Gradients. Goldberg’s introduction to the cortex also ushers in his concept of “cognitive gradient.” As opposed to the relative separation of primary and secondary modality-specific components of the neocortex, a tertiary level (which includes the prefrontal cortex) appears to integrate the modalities. But further, after considering as a whole the pattern of deficits following damage to adjacent cortical sites, Goldberg believes that cognition, rather than being located in encapsulated modules, is distributed throughout the cortex in a graduated and continuous manner.
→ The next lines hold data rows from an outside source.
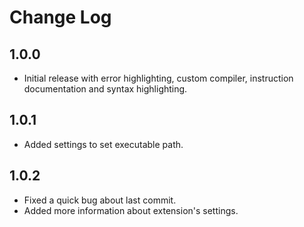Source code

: # Change Log

## 1.0.0
- Initial release with error highlighting, custom compiler, instruction documentation and syntax highlighting.

## 1.0.1
- Added settings to set executable path.

## 1.0.2
- Fixed a quick bug about last commit.
- Added more information about extension's settings.
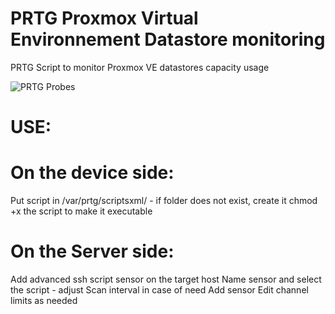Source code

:# PRTG Proxmox Virtual Environnement Datastore monitoring
PRTG Script to monitor Proxmox VE datastores capacity usage 


![PRTG Probes](https://i.ibb.co/3sqr4Zk/Screenshot-2020-12-09-191957.png)

# USE:
# On the device side:
Put script in /var/prtg/scriptsxml/ - if folder does not exist, create it
chmod +x the script to make it executable

# On the Server side:
Add advanced ssh script sensor on the target host
Name sensor and select the script - adjust Scan interval in case of need
Add sensor
Edit channel limits as needed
As an interesting personal aside, Goldberg also reviews the origin of his idea as an organizational tool for his school notes about neuropsychiatric syndromes. This was almost 15 years before he was aware of its conceptual and explanatory value. It was, when he first suggested it to colleagues, perceived as a challenge to the well-established doctrine of cerebral modularity and was thus largely neglected. This happened in spite of the fact that his idea did not need to overturn the modularity doctrine, but only to build on it – his theory was characteristic only of recently evolved structures. In his exegesis of the gradiental theory he warily (and wisely) speaks of proximity to the truth rather than the truth itself. And proximities are also the key to his theory of gradiental organization. It is energized by the observations that mental representations of things are not modular. He draws on his understanding of associative agnosias. In such disorders, things appear to be represented as a distributed network touching on the multiple sensory elements that converge on it, and one path to object recognition might be impaired while others remain intact.
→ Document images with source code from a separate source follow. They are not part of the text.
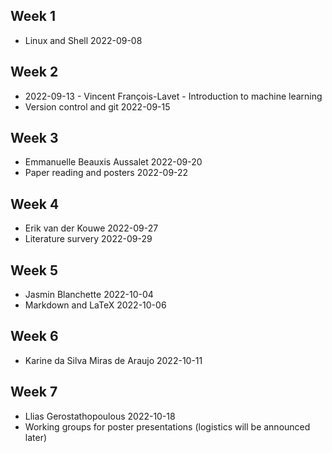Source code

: ## Week 1
- Linux and Shell 2022-09-08
## Week 2
- 2022-09-13 - Vincent François-Lavet - Introduction to machine learning
- Version control and git 2022-09-15
## Week 3
- Emmanuelle Beauxis Aussalet 2022-09-20
- Paper reading and posters 2022-09-22
## Week 4
- Erik van der Kouwe 2022-09-27
- Literature survery 2022-09-29
## Week 5 
- Jasmin Blanchette 2022-10-04
- Markdown and LaTeX 2022-10-06
## Week 6
- Karine da Silva Miras de Araujo 2022-10-11
## Week 7
- Llias Gerostathopoulous 2022-10-18
- Working groups for poster presentations (logistics will be announced later)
What’s New? The relationship of the organism to novelty is arguably the front-line of adaptation, and Goldberg explores the relationship of the frontal lobes to novel experiences with overdue attention to the importance of laterality. Important impetus comes from studies demonstrating that when new information is assimilated, “the locus of cognitive control shifts from the right hemisphere to the left hemisphere, and from the frontal to the posterior parts of the cortex” (p71). The complexities of decision-making attributable to the diversity of variables that come into play are engaged in specific ways by different parts of the prefrontal cortex. Goldberg notes with regret that the Western cultural tradition emphasizes veridical decision making (one “true” response) to the exclusion of actor-centered (individualized) adaptive decision making. This latter cultural style is largely abandoned, forcing each individual to learn (or not) as best they can by themselves. Goldberg does not develop the history of this theme but I’m not surprised that with Luria and Vygotsky in his scholarly genealogy, he would develop such an attitude. Regrettably, at the same moment that more and more responsibility for education is relinquished by families to the establishment, this attitude is not yet affecting our economically plagued system where the future of our children is entrusted to budget bean-counters and the lowest bidders. We have long been aware of the critical importance of the environment of early brain development, but more recently we have learned of the dramatic growth spurt in the frontal lobes of teenagers (13). The terrible cost of neglecting their needs is now emerging (14).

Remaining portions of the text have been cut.